About this exercise – Output the lines of the records below exactly, beginning at their first line and ending at the line with "Noaberschap, Menselijke maat,Kleinschaligheid"; include no pictures.

Stored data
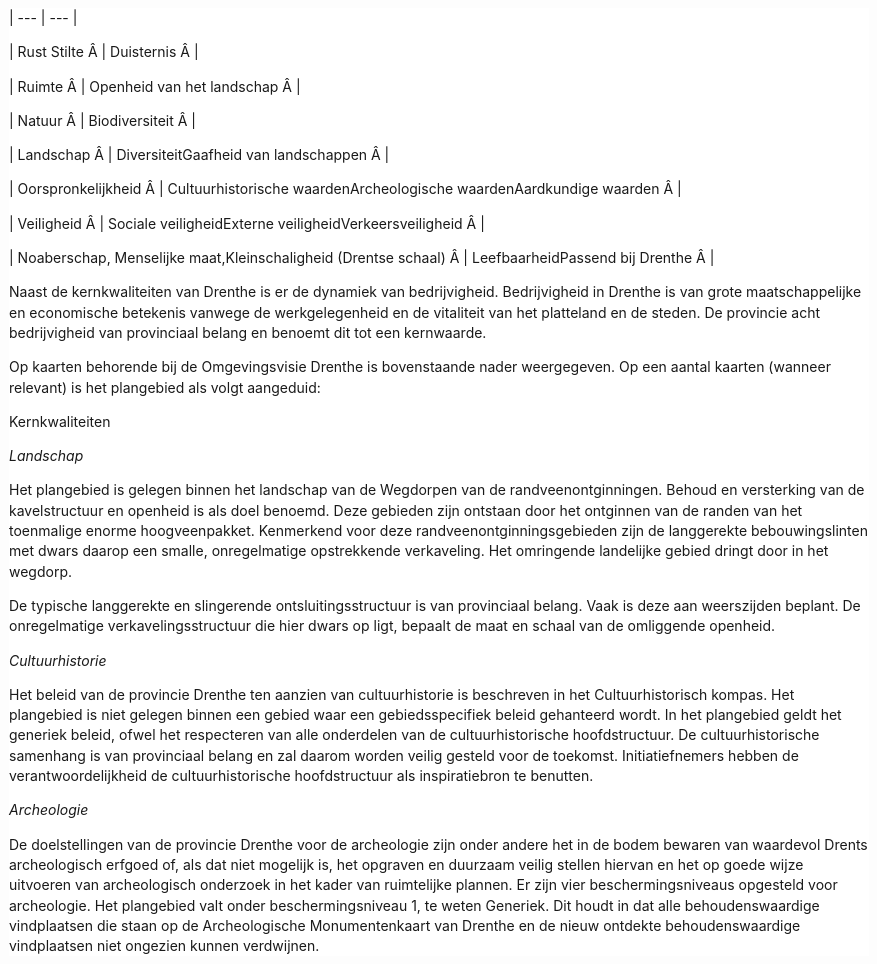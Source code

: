 | --- | --- |

| Rust Stilte   Â | Duisternis   Â |

| Ruimte   Â | Openheid van het landschap   Â |

| Natuur   Â | Biodiversiteit   Â |

| Landschap   Â | DiversiteitGaafheid van landschappen   Â |

| Oorspronkelijkheid   Â | Cultuurhistorische waardenArcheologische waardenAardkundige waarden   Â |

| Veiligheid   Â | Sociale veiligheidExterne veiligheidVerkeersveiligheid   Â |

| Noaberschap, Menselijke maat,Kleinschaligheid (Drentse schaal)   Â | LeefbaarheidPassend bij Drenthe   Â |

Naast de kernkwaliteiten van Drenthe is er de dynamiek van bedrijvigheid. Bedrijvigheid in Drenthe is van grote maatschappelijke en economische betekenis vanwege de werkgelegenheid en de vitaliteit van het platteland en de steden. De provincie acht bedrijvigheid van provinciaal belang en benoemt dit tot een kernwaarde.

Op kaarten behorende bij de Omgevingsvisie Drenthe is bovenstaande nader weergegeven. Op een aantal kaarten (wanneer relevant) is het plangebied als volgt aangeduid:

Kernkwaliteiten

*Landschap*

Het plangebied is gelegen binnen het landschap van de Wegdorpen van de randveenontginningen. Behoud en versterking van de kavelstructuur en openheid is als doel benoemd. Deze gebieden zijn ontstaan door het ontginnen van de randen van het toenmalige enorme hoogveenpakket. Kenmerkend voor deze randveenontginningsgebieden zijn de langgerekte bebouwingslinten met dwars daarop een smalle, onregelmatige opstrekkende verkaveling. Het omringende landelijke gebied dringt door in het wegdorp.

De typische langgerekte en slingerende ontsluitingsstructuur is van provinciaal belang. Vaak is deze aan weerszijden beplant. De onregelmatige verkavelingsstructuur die hier dwars op ligt, bepaalt de maat en schaal van de omliggende openheid.

*Cultuurhistorie*

Het beleid van de provincie Drenthe ten aanzien van cultuurhistorie is beschreven in het Cultuurhistorisch kompas. Het plangebied is niet gelegen binnen een gebied waar een gebiedsspecifiek beleid gehanteerd wordt. In het plangebied geldt het generiek beleid, ofwel het respecteren van alle onderdelen van de cultuurhistorische hoofdstructuur. De cultuurhistorische samenhang is van provinciaal belang en zal daarom worden veilig gesteld voor de toekomst. Initiatiefnemers hebben de verantwoordelijkheid de cultuurhistorische hoofdstructuur als inspiratiebron te benutten.

*Archeologie*

De doelstellingen van de provincie Drenthe voor de archeologie zijn onder andere het in de bodem bewaren van waardevol Drents archeologisch erfgoed of, als dat niet mogelijk is, het opgraven en duurzaam veilig stellen hiervan en het op goede wijze uitvoeren van archeologisch onderzoek in het kader van ruimtelijke plannen. Er zijn vier beschermingsniveaus opgesteld voor archeologie. Het plangebied valt onder beschermingsniveau 1, te weten Generiek. Dit houdt in dat alle behoudenswaardige vindplaatsen die staan op de Archeologische Monumentenkaart van Drenthe en de nieuw ontdekte behoudenswaardige vindplaatsen niet ongezien kunnen verdwijnen.
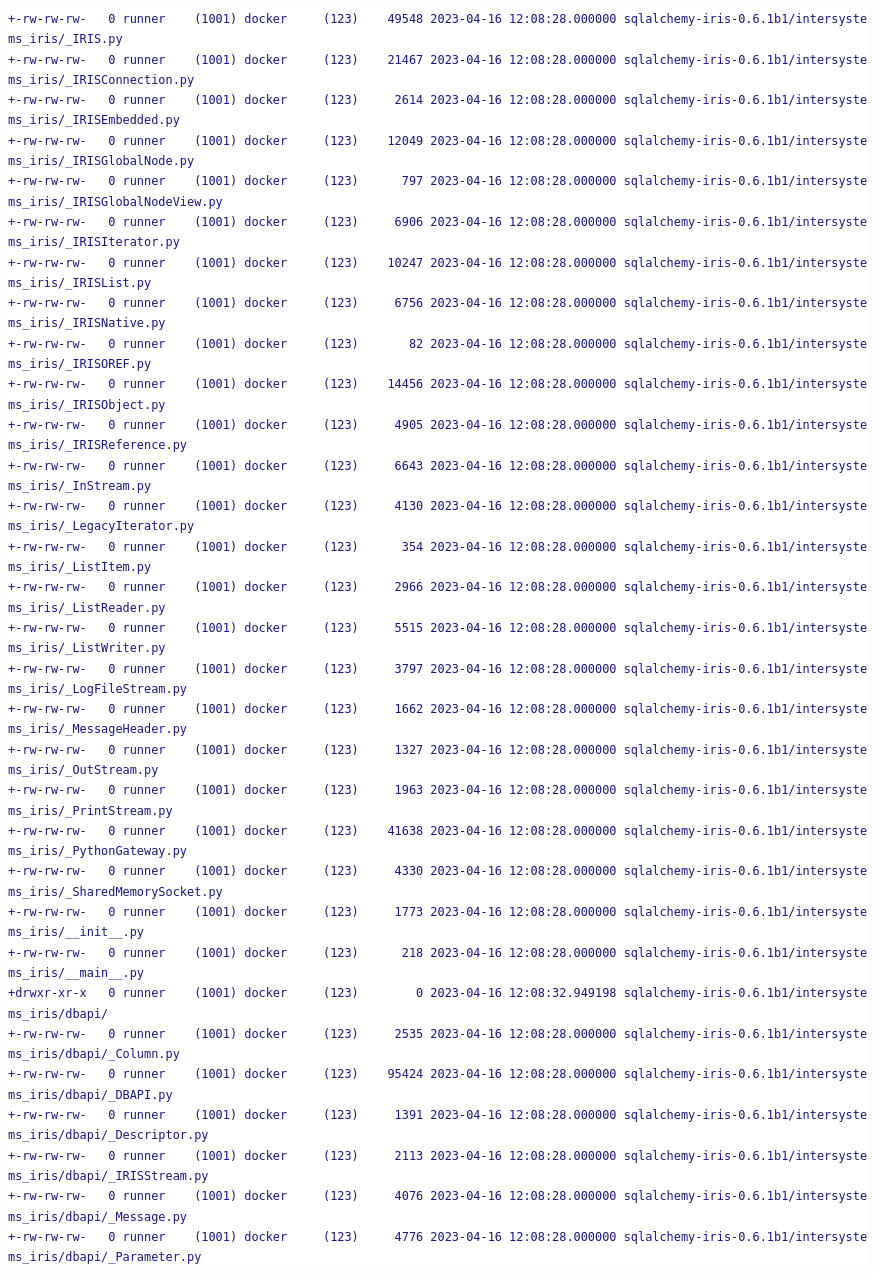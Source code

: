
 ```diff
+-rw-rw-rw-   0 runner    (1001) docker     (123)    49548 2023-04-16 12:08:28.000000 sqlalchemy-iris-0.6.1b1/intersystems_iris/_IRIS.py
+-rw-rw-rw-   0 runner    (1001) docker     (123)    21467 2023-04-16 12:08:28.000000 sqlalchemy-iris-0.6.1b1/intersystems_iris/_IRISConnection.py
+-rw-rw-rw-   0 runner    (1001) docker     (123)     2614 2023-04-16 12:08:28.000000 sqlalchemy-iris-0.6.1b1/intersystems_iris/_IRISEmbedded.py
+-rw-rw-rw-   0 runner    (1001) docker     (123)    12049 2023-04-16 12:08:28.000000 sqlalchemy-iris-0.6.1b1/intersystems_iris/_IRISGlobalNode.py
+-rw-rw-rw-   0 runner    (1001) docker     (123)      797 2023-04-16 12:08:28.000000 sqlalchemy-iris-0.6.1b1/intersystems_iris/_IRISGlobalNodeView.py
+-rw-rw-rw-   0 runner    (1001) docker     (123)     6906 2023-04-16 12:08:28.000000 sqlalchemy-iris-0.6.1b1/intersystems_iris/_IRISIterator.py
+-rw-rw-rw-   0 runner    (1001) docker     (123)    10247 2023-04-16 12:08:28.000000 sqlalchemy-iris-0.6.1b1/intersystems_iris/_IRISList.py
+-rw-rw-rw-   0 runner    (1001) docker     (123)     6756 2023-04-16 12:08:28.000000 sqlalchemy-iris-0.6.1b1/intersystems_iris/_IRISNative.py
+-rw-rw-rw-   0 runner    (1001) docker     (123)       82 2023-04-16 12:08:28.000000 sqlalchemy-iris-0.6.1b1/intersystems_iris/_IRISOREF.py
+-rw-rw-rw-   0 runner    (1001) docker     (123)    14456 2023-04-16 12:08:28.000000 sqlalchemy-iris-0.6.1b1/intersystems_iris/_IRISObject.py
+-rw-rw-rw-   0 runner    (1001) docker     (123)     4905 2023-04-16 12:08:28.000000 sqlalchemy-iris-0.6.1b1/intersystems_iris/_IRISReference.py
+-rw-rw-rw-   0 runner    (1001) docker     (123)     6643 2023-04-16 12:08:28.000000 sqlalchemy-iris-0.6.1b1/intersystems_iris/_InStream.py
+-rw-rw-rw-   0 runner    (1001) docker     (123)     4130 2023-04-16 12:08:28.000000 sqlalchemy-iris-0.6.1b1/intersystems_iris/_LegacyIterator.py
+-rw-rw-rw-   0 runner    (1001) docker     (123)      354 2023-04-16 12:08:28.000000 sqlalchemy-iris-0.6.1b1/intersystems_iris/_ListItem.py
+-rw-rw-rw-   0 runner    (1001) docker     (123)     2966 2023-04-16 12:08:28.000000 sqlalchemy-iris-0.6.1b1/intersystems_iris/_ListReader.py
+-rw-rw-rw-   0 runner    (1001) docker     (123)     5515 2023-04-16 12:08:28.000000 sqlalchemy-iris-0.6.1b1/intersystems_iris/_ListWriter.py
+-rw-rw-rw-   0 runner    (1001) docker     (123)     3797 2023-04-16 12:08:28.000000 sqlalchemy-iris-0.6.1b1/intersystems_iris/_LogFileStream.py
+-rw-rw-rw-   0 runner    (1001) docker     (123)     1662 2023-04-16 12:08:28.000000 sqlalchemy-iris-0.6.1b1/intersystems_iris/_MessageHeader.py
+-rw-rw-rw-   0 runner    (1001) docker     (123)     1327 2023-04-16 12:08:28.000000 sqlalchemy-iris-0.6.1b1/intersystems_iris/_OutStream.py
+-rw-rw-rw-   0 runner    (1001) docker     (123)     1963 2023-04-16 12:08:28.000000 sqlalchemy-iris-0.6.1b1/intersystems_iris/_PrintStream.py
+-rw-rw-rw-   0 runner    (1001) docker     (123)    41638 2023-04-16 12:08:28.000000 sqlalchemy-iris-0.6.1b1/intersystems_iris/_PythonGateway.py
+-rw-rw-rw-   0 runner    (1001) docker     (123)     4330 2023-04-16 12:08:28.000000 sqlalchemy-iris-0.6.1b1/intersystems_iris/_SharedMemorySocket.py
+-rw-rw-rw-   0 runner    (1001) docker     (123)     1773 2023-04-16 12:08:28.000000 sqlalchemy-iris-0.6.1b1/intersystems_iris/__init__.py
+-rw-rw-rw-   0 runner    (1001) docker     (123)      218 2023-04-16 12:08:28.000000 sqlalchemy-iris-0.6.1b1/intersystems_iris/__main__.py
+drwxr-xr-x   0 runner    (1001) docker     (123)        0 2023-04-16 12:08:32.949198 sqlalchemy-iris-0.6.1b1/intersystems_iris/dbapi/
+-rw-rw-rw-   0 runner    (1001) docker     (123)     2535 2023-04-16 12:08:28.000000 sqlalchemy-iris-0.6.1b1/intersystems_iris/dbapi/_Column.py
+-rw-rw-rw-   0 runner    (1001) docker     (123)    95424 2023-04-16 12:08:28.000000 sqlalchemy-iris-0.6.1b1/intersystems_iris/dbapi/_DBAPI.py
+-rw-rw-rw-   0 runner    (1001) docker     (123)     1391 2023-04-16 12:08:28.000000 sqlalchemy-iris-0.6.1b1/intersystems_iris/dbapi/_Descriptor.py
+-rw-rw-rw-   0 runner    (1001) docker     (123)     2113 2023-04-16 12:08:28.000000 sqlalchemy-iris-0.6.1b1/intersystems_iris/dbapi/_IRISStream.py
+-rw-rw-rw-   0 runner    (1001) docker     (123)     4076 2023-04-16 12:08:28.000000 sqlalchemy-iris-0.6.1b1/intersystems_iris/dbapi/_Message.py
+-rw-rw-rw-   0 runner    (1001) docker     (123)     4776 2023-04-16 12:08:28.000000 sqlalchemy-iris-0.6.1b1/intersystems_iris/dbapi/_Parameter.py
```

Solution to the problem –
Source code

: | --- | --- |

| Rust Stilte   Â | Duisternis   Â |

| Ruimte   Â | Openheid van het landschap   Â |

| Natuur   Â | Biodiversiteit   Â |

| Landschap   Â | DiversiteitGaafheid van landschappen   Â |

| Oorspronkelijkheid   Â | Cultuurhistorische waardenArcheologische waardenAardkundige waarden   Â |

| Veiligheid   Â | Sociale veiligheidExterne veiligheidVerkeersveiligheid   Â |

| Noaberschap, Menselijke maat,Kleinschaligheid (Drentse schaal)   Â | LeefbaarheidPassend bij Drenthe   Â |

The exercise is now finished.